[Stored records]
BEGIN

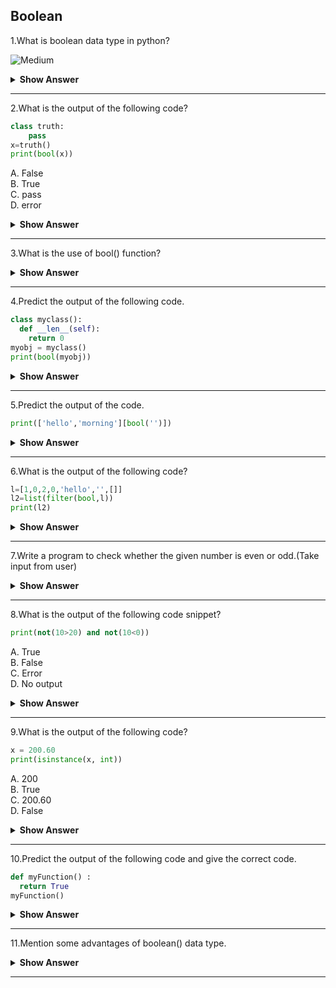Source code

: ## Boolean

1.What is boolean data type in python?

![Medium](https://github.com/revaturelabs/interviewquestions/blob/dev/ComplexityTags/Medium%20(2).svg)

<details><summary> <b>Show Answer</b> </summary>
  
> The Python Boolean type is one of Python's built-in data types.  Boolean is a primitive data type that takes either "true" or "false" values. So anything that returns the value "true" or "false" can be considered as a boolean example. Checking some conditions such as `a==b` or `a<b` or `a>b` can be considered as boolean examples.
</details>

---
2.What is the output of the following code?

```python  
class truth:
    pass
x=truth()
print(bool(x))
```
  
A. False    
B. True    
C. pass    
D. error    

<details><summary> <b>Show Answer</b> </summary>
  
> B. True
  
<details><summary> <b>Explanation</b> </summary>
  
> If the truth method is not defined,the object is considered true.Hence the output of the code is true.
  
  </details>
  </details>

---
3.What is the use of bool() function?

<details><summary> <b>Show Answer</b> </summary>
  
> Python bool() function is used to return or convert a value to a Boolean value i.e., True or False, using the standard truth testing procedure. 

**Syntax**: 
  
> bool([x])
>
> These are the few cases, in which Python’s bool() method returns false.Except these all other values return True. 
>
> - If a False value is passed.
> - If None is passed.
> - If an empty sequence is passed, such as (), [], ”, etc
> - If Zero is passed in any numeric type, such as 0, 0.0 etc
> - If an empty mapping is passed, such as {}.
> - If Objects of Classes having __bool__() or __len()__ method, returning 0 or False
  
  </details>

---
4.Predict the output of the following code.

```python  
class myclass():
  def __len__(self):
    return 0
myobj = myclass()
print(bool(myobj))
```
  
<details><summary> <b>Show Answer</b> </summary>
  
> False
  
<details><summary> <b>Explanation</b> </summary>
  
> One more value, or object in this case, evaluates to False, and that is if you have an object that is made from a class with a __len__ function that returns 0 or False.
  
  </details>
  </details>
 
---
5.Predict the output of the code.

```python  
print(['hello','morning'][bool('')])
```
  
<details><summary> <b>Show Answer</b> </summary>
  
> hello
  
<details><summary> <b>Explanation</b> </summary>
  
> The line of code shown above can be simplified to state that 'hello' should be printed if the argument passed to the boolean function amounts to zero, else 'morning' will be printed.
  
  </details>
  </details>

---
6.What is the output of the following code?
  
```python  
l=[1,0,2,0,'hello','',[]]
l2=list(filter(bool,l))
print(l2)
```
  
<details><summary> <b>Show Answer</b> </summary>
   
> [1,2,'hello']
  
<details><summary> <b>Explanation</b> </summary>
  
> The code shown above returns a new list containing only those elements of the list l which do not amount to zero.Hence the output is:[1,2,'hello']
  
  </details>
  </details>

---
7.Write a program to check whether the given number is even or odd.(Take input from user)

<details><summary> <b>Show Answer</b> </summary>
  
```python  
n=int(input())
if(n%2==0):
    print("even number")
else:
    print("odd number")
```
  
<details><summary> <b>Explanation</b> </summary>
  
> If the given number(user input) is divisible by 2 it will print the given number is even number. if it's not it will print the given number is odd.
  
  </details>
  </details>

---
8.What is the output of the following code snippet?
  
```python  
print(not(10>20) and not(10<0))
```                                
A. True    
B. False   
C. Error    
D. No output    

<details><summary> <b>Show Answer</b> </summary>
  
> A.True
  
<details><summary> <b>Explanation</b> </summary>
  
> The expression not(10>20) returns False.The expression not(10<0) returns False.The and operation between false and false returns True.Hence the output is True.

  </details>
  </details>

---
9.What is the output of the following code?
  
```python  
x = 200.60
print(isinstance(x, int))
```
  
A. 200    
B. True   
C. 200.60    
D. False    

<details><summary> <b>Show Answer</b> </summary>
  
> D.False
  
  </details>

---
10.Predict the output of the following code and give the correct code.
  
```python  
def myFunction() :
  return True
myFunction()
```
  
<details><summary> <b>Show Answer</b> </summary>
  
```python
def myFunction() :
  return True
print(myFunction())
```
  
**Output**:
 
> True
  
  </details>
 
---
11.Mention some advantages of boolean() data type.
  
<details><summary> <b>Show Answer</b> </summary>
  
> i) A boolean can be set to one of only two predefined values, which maps perfectly to what it is used for. You could use an integer as a boolean, but there are many more than two possible integer values. So you'd have to define which integer values should be considered “true” and which should be considered “false”.   
 ii) Advantages of the boolean retrieval model It is easy to implement.   
 iii) It is easy to understand why the document is retrieved or not. Users can determine whether the query is too specific or too broad.    
  
  </details>  

 ---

END

:: The task ::
Images stay out, but the rest of the records must be retyped exactly.

:: Exercise output ::
Source code

: ## Boolean

1.What is boolean data type in python?

![Medium](https://github.com/revaturelabs/interviewquestions/blob/dev/ComplexityTags/Medium%20(2).svg)

<details><summary> <b>Show Answer</b> </summary>
  
> The Python Boolean type is one of Python's built-in data types.  Boolean is a primitive data type that takes either "true" or "false" values. So anything that returns the value "true" or "false" can be considered as a boolean example. Checking some conditions such as `a==b` or `a<b` or `a>b` can be considered as boolean examples.
</details>

---
2.What is the output of the following code?

```python  
class truth:
    pass
x=truth()
print(bool(x))
```
  
A. False    
B. True    
C. pass    
D. error    

<details><summary> <b>Show Answer</b> </summary>
  
> B. True
  
<details><summary> <b>Explanation</b> </summary>
  
> If the truth method is not defined,the object is considered true.Hence the output of the code is true.
  
  </details>
  </details>

---
3.What is the use of bool() function?

<details><summary> <b>Show Answer</b> </summary>
  
> Python bool() function is used to return or convert a value to a Boolean value i.e., True or False, using the standard truth testing procedure. 

**Syntax**: 
  
> bool([x])
>
> These are the few cases, in which Python’s bool() method returns false.Except these all other values return True. 
>
> - If a False value is passed.
> - If None is passed.
> - If an empty sequence is passed, such as (), [], ”, etc
> - If Zero is passed in any numeric type, such as 0, 0.0 etc
> - If an empty mapping is passed, such as {}.
> - If Objects of Classes having __bool__() or __len()__ method, returning 0 or False
  
  </details>

---
4.Predict the output of the following code.

```python  
class myclass():
  def __len__(self):
    return 0
myobj = myclass()
print(bool(myobj))
```
  
<details><summary> <b>Show Answer</b> </summary>
  
> False
  
<details><summary> <b>Explanation</b> </summary>
  
> One more value, or object in this case, evaluates to False, and that is if you have an object that is made from a class with a __len__ function that returns 0 or False.
  
  </details>
  </details>
 
---
5.Predict the output of the code.

```python  
print(['hello','morning'][bool('')])
```
  
<details><summary> <b>Show Answer</b> </summary>
  
> hello
  
<details><summary> <b>Explanation</b> </summary>
  
> The line of code shown above can be simplified to state that 'hello' should be printed if the argument passed to the boolean function amounts to zero, else 'morning' will be printed.
  
  </details>
  </details>

---
6.What is the output of the following code?
  
```python  
l=[1,0,2,0,'hello','',[]]
l2=list(filter(bool,l))
print(l2)
```
  
<details><summary> <b>Show Answer</b> </summary>
   
> [1,2,'hello']
  
<details><summary> <b>Explanation</b> </summary>
  
> The code shown above returns a new list containing only those elements of the list l which do not amount to zero.Hence the output is:[1,2,'hello']
  
  </details>
  </details>

---
7.Write a program to check whether the given number is even or odd.(Take input from user)

<details><summary> <b>Show Answer</b> </summary>
  
```python  
n=int(input())
if(n%2==0):
    print("even number")
else:
    print("odd number")
```
  
<details><summary> <b>Explanation</b> </summary>
  
> If the given number(user input) is divisible by 2 it will print the given number is even number. if it's not it will print the given number is odd.
  
  </details>
  </details>

---
8.What is the output of the following code snippet?
  
```python  
print(not(10>20) and not(10<0))
```                                
A. True    
B. False   
C. Error    
D. No output    

<details><summary> <b>Show Answer</b> </summary>
  
> A.True
  
<details><summary> <b>Explanation</b> </summary>
  
> The expression not(10>20) returns False.The expression not(10<0) returns False.The and operation between false and false returns True.Hence the output is True.

  </details>
  </details>

---
9.What is the output of the following code?
  
```python  
x = 200.60
print(isinstance(x, int))
```
  
A. 200    
B. True   
C. 200.60    
D. False    

<details><summary> <b>Show Answer</b> </summary>
  
> D.False
  
  </details>

---
10.Predict the output of the following code and give the correct code.
  
```python  
def myFunction() :
  return True
myFunction()
```
  
<details><summary> <b>Show Answer</b> </summary>
  
```python
def myFunction() :
  return True
print(myFunction())
```
  
**Output**:
 
> True
  
  </details>
 
---
11.Mention some advantages of boolean() data type.
  
<details><summary> <b>Show Answer</b> </summary>
  
> i) A boolean can be set to one of only two predefined values, which maps perfectly to what it is used for. You could use an integer as a boolean, but there are many more than two possible integer values. So you'd have to define which integer values should be considered “true” and which should be considered “false”.   
 ii) Advantages of the boolean retrieval model It is easy to implement.   
 iii) It is easy to understand why the document is retrieved or not. Users can determine whether the query is too specific or too broad.    
  
  </details>  

 ---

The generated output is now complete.